Stable, consistent health services greatly increase quality of care and positive treatment outcomes. The concept appears simple. Nevertheless, continuity of care affects more stakeholders than one might imagine.  Maintaining stable services, or continuity of care, increases in difficulty as the medical field grows more complex, especially for seniors who require the expertise of several specialists.
Influences on Continuity of Care
Several factors can adversely affect continuity of care. Stable, consistent service is critical for serious health conditions. However, this need typically diminishes in parallel with condition severity. Additionally, physicians who establish good rapport with consumers are more likely to retain patrons, and in effect maintain continuity of service. Conversely, physicians who do not build good rapport might lose patients regularly, disrupting continuity of service due to consumers seeking new care providers. In fact, patient satisfaction has historically influenced continuity of care and vice versa.
Continuity of Care among Senior Consumers
The Online Journal of Issues in Nursing report “Continuity of Care: The Transitional Care Model” reveals that poor continuity of care, along with other negative outcomes related to service delivery, present an added risk for senior consumers transferring from private residences to long-term care facilities.  The quality of senior health services holds great magnitude, as 37 percent of twenty million Medicare participants suffer from multiple chronic health conditions.

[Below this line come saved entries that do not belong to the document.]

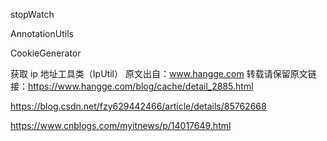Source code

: stopWatch

AnnotationUtils

CookieGenerator

获取 ip 地址工具类（IpUtil）
原文出自：www.hangge.com  转载请保留原文链接：https://www.hangge.com/blog/cache/detail_2885.html

https://blog.csdn.net/fzy629442466/article/details/85762668

https://www.cnblogs.com/myitnews/p/14017649.html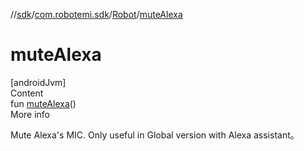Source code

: //[sdk](../../../index.md)/[com.robotemi.sdk](../index.md)/[Robot](index.md)/[muteAlexa](mute-alexa.md)



# muteAlexa  
[androidJvm]  
Content  
fun [muteAlexa](mute-alexa.md)()  
More info  


Mute Alexa's MIC. Only useful in Global version with Alexa assistant。

  



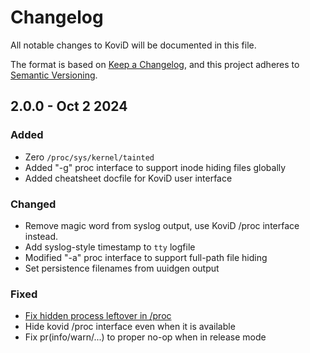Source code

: # Changelog

All notable changes to KoviD will be documented in this file.

The format is based on [Keep a Changelog](https://keepachangelog.com/en/1.0.0/), and this project adheres to [Semantic Versioning](https://semver.org/).

## 2.0.0 - Oct 2 2024
### Added
- Zero `/proc/sys/kernel/tainted`
- Added "-g" proc interface to support inode hiding files globally
- Added cheatsheet docfile for KoviD user interface

### Changed
- Remove magic word from syslog output, use KoviD /proc interface instead.
- Add syslog-style timestamp to `tty` logfile
- Modified "-a" proc interface to support full-path file hiding
- Set persistence filenames from uuidgen output

### Fixed
- [Fix hidden process leftover in /proc](https://github.com/carloslack/KoviD/issues/100)
- Hide kovid /proc interface even when it is available
- Fix pr(info/warn/...) to proper no-op when in release mode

The CMS also reports that 13 to 20 percent of senior patients have returned for treatment within thirty days of their last visit for the same symptoms. These unnecessary hospitalizations cost the agency an average of $2,097 annually for senior consumers with one condition and $31,543 for those with six or more chronic conditions.
How Patients Influence Continuity of Care
According to the PubMed Report “Why do patients continue to see the same physician?” most consumers typically try to patronize the same care providers.  However, consumers sometimes prefer that different care providers treat specific conditions. For example, a female consumer might want treatment by a gynecologic specialist for issues related to women’s health. Other consumers might choose to visit doctor who has a reputation for a pleasant bedside manner or maintaining confidentiality.
Healthcare Professionals and Continuity of Care
It is growing increasingly difficult for some practitioners to maintain full-time office hours as the trend of pursuing multiple professional interests escalates among medical professionals. However, care providers who maintain regular, full-time office hours have historically provided better continuity of care than physicians who maintain part-time office hours.
In the modern health care setting, nurses play a pivotal role in serving as a liaison between the many disciplines required to deliver services to consumers. Advanced practice registered nurses (APRNs), who follow the Transitional Care Model (TCM), are another example of how medical professionals promote continuity of service.  Under the TCM framework, APRNs might officially visit with consumers twice a week. However, the nurse practitioners also maintain contact with consumers regularly via phone and are available to accept patient phone calls seven days a week.
Continuity of Care among Health Organizations
Technology adopted by medical organizations is helping to facilitate collaboration and, in turn, continuity of care. While initial technology investments can prove expensive, health information technology (HIT) facilitates consumer education, promotes coordinated care, and streamlines treatment processes.
Health care administrators work to improve coordination of services between internal departments and external networks. Even within the same organization, care providers may unintentionally break continuity of care between medical units. To mitigate such occurrences, health care administrators promote an environment where team members possess a shared understanding of organizational objectives and therefore work toward the same goals.
Continuity of Care Improves Treatments across Disciplines
Continuity of care produces varying positive outcomes among different health disciplines. For instance, among preventative medicine and general health practitioners, continuity of care results in improved appointment follow-through, hypertension outcomes, identification of bacterial meningitis, and prescription compliance.
One prime example of positive outcomes within health varying disciplines can be noted with maternity midwife practitioners. Fewer consumers are developing high blood pressure during pregnancy, a serious condition called preeclampsia, and less maternity patients feel the need to request painkillers during labor. Consumers experience increased trust, rapport, and confidence with behavioral health specialists, and among asthma specialists, patients feel enhanced emotional and mental health.
Studies such as those conducted by the CMS have proven that continuity of care leads to enhanced quality of care and improves outcomes across many disciplines.  To continue producing positive patient outcomes, tomorrow’s health care professionals must make a concerted effort in delivering continuity of care to promote community well-being.